# Parodies & send-ups in classical music...



## Sid James (Feb 7, 2009)

There are plenty of these, and I tend to love them.

*Please give us your own examples, ones you can think of, eg. where composers are sending up or making fun of other composer's music, maybe even their own, or a particular technique, style or cliche.

& also, do you like these kinds of things, care about them, realise they are there? Or do they pass you by?*

Some well known examples are:

- The _Tristan chord _ briefly interrupting the ragtime of* Debussy's *_Golliwog's Cake-Walk_, then disappearing without a trace as if it means nothing to him. He's grown out of his Wagner fetish.

- The famous bit in *Bartok's* _Concerto for Orchestra_, where he parodies that banal march tune of Shostakovich's _Leningrad Symphony_. The brass blow raspberries, making it sound totally ridiculous, not an ounce of Soviet heroism there.

- *Shostakovich* sends up serialism in his _String Quartet #15_. The part in it when the violin plays a 12 note row, then the cello takes it up but only manages 8 notes of the row. It's kind of humorous, but a kind of dark and bitter humour. I don't think Shosty was a big fan of serialism, this was like a send-up of it, it was like saying "this is ****."

Two less known ones:

- *Malcolm Arnold's *A Grand Grand Overture for Three Vacuum Cleaners, Floor Polisher and Concert Band - Taking the p*ss out of the avant-garde & in particularly the "noise" genre. A bit of a bitter reposte this was, Arnold was given the cold shoulder as where many other composers like him immediately after 1945, who did not conform to the avant-garde high priest's ideas of what was "real" modern music.

- Australian composer *Richard Mills *did the same kind of thing in his recent _String Quartet #4 "Glimpses from my book of Dada."_ In one of the movements, the two violins insert paperclips near the bridge. The resulting sound was like a machine, eg. like a fridge or something, totally bizarre. I heard it in concert a couple of years ago, I don't think there's a recording, you'll have to take my word for it. This was a dig at the avant-garde who in past years have criticised Mills for the usual superficial things (eg. he's a sell-out, not experimental enough, his music has too much melody and emotion, all that cr*p)...


----------



## brianwalker (Dec 9, 2011)

Shostakovich's 15th symphony was, according to wikipedia, a hodgepodge of send-ups. 

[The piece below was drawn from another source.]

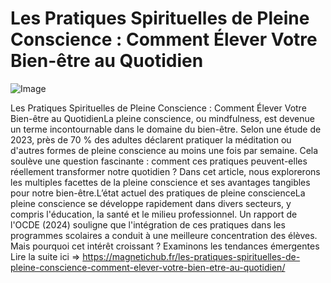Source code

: # Les Pratiques Spirituelles de Pleine Conscience : Comment Élever Votre Bien-être au Quotidien

![Image](https://images.pexels.com/photos/29685623/pexels-photo-29685623.jpeg?auto=compress&cs=tinysrgb&h=650&w=940)

Les Pratiques Spirituelles de Pleine Conscience : Comment Élever Votre Bien-être au QuotidienLa pleine conscience, ou mindfulness, est devenue un terme incontournable dans le domaine du bien-être. Selon une étude de 2023, près de 70 % des adultes déclarent pratiquer la méditation ou d'autres formes de pleine conscience au moins une fois par semaine. Cela soulève une question fascinante : comment ces pratiques peuvent-elles réellement transformer notre quotidien ? Dans cet article, nous explorerons les multiples facettes de la pleine conscience et ses avantages tangibles pour notre bien-être.L’état actuel des pratiques de pleine conscienceLa pleine conscience se développe rapidement dans divers secteurs, y compris l'éducation, la santé et le milieu professionnel. Un rapport de l'OCDE (2024) souligne que l'intégration de ces pratiques dans les programmes scolaires a conduit à une meilleure concentration des élèves. Mais pourquoi cet intérêt croissant ? Examinons les tendances émergentes  Lire la suite ici => https://magnetichub.fr/les-pratiques-spirituelles-de-pleine-conscience-comment-elever-votre-bien-etre-au-quotidien/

I recognized most prominently the "Fate theme" from the Ring. 

It all sounded out of place and disorderly.


----------



## joen_cph (Jan 17, 2010)

In Satie´s piano miniatures "Embryons Dessechees", parodies form a queue:






http://en.wikipedia.org/wiki/Embryons_desséchés


----------



## itywltmt (May 29, 2011)

Saint-Saens' _Carnival of the Animals_ is full of thyem - esp. that animal, *the pianist*...


----------



## Sid James (Feb 7, 2009)

Thanks guys.

Yes, itywltmt, I completely forgot about the Saint-Saens_ CArnival of the Animals_. The turtle has Offenbach's can-can slowed down to a ridiculous degree - didn't recognise it until I read about it - & I think there's a Berlioz send up in there as well. The pianists one as well, & in_ The Fossils_ (or maybe some other part), there's _Una Voce Poco Fa _from Rossini's _The Barber of Seville_.

I only recongised these references, and "send ups" quotes after reading about them and listening to this work afresh. I had to clear my mind. I thought it was cliche before, but now I love it. Even went to hear it live in concert a few years back. I think it's Saint-Saens' finest work, or at least one of his best.

The Satie work I did not know about. Haven't heard that one before, I think. I will come back to it, thanks joen_cph.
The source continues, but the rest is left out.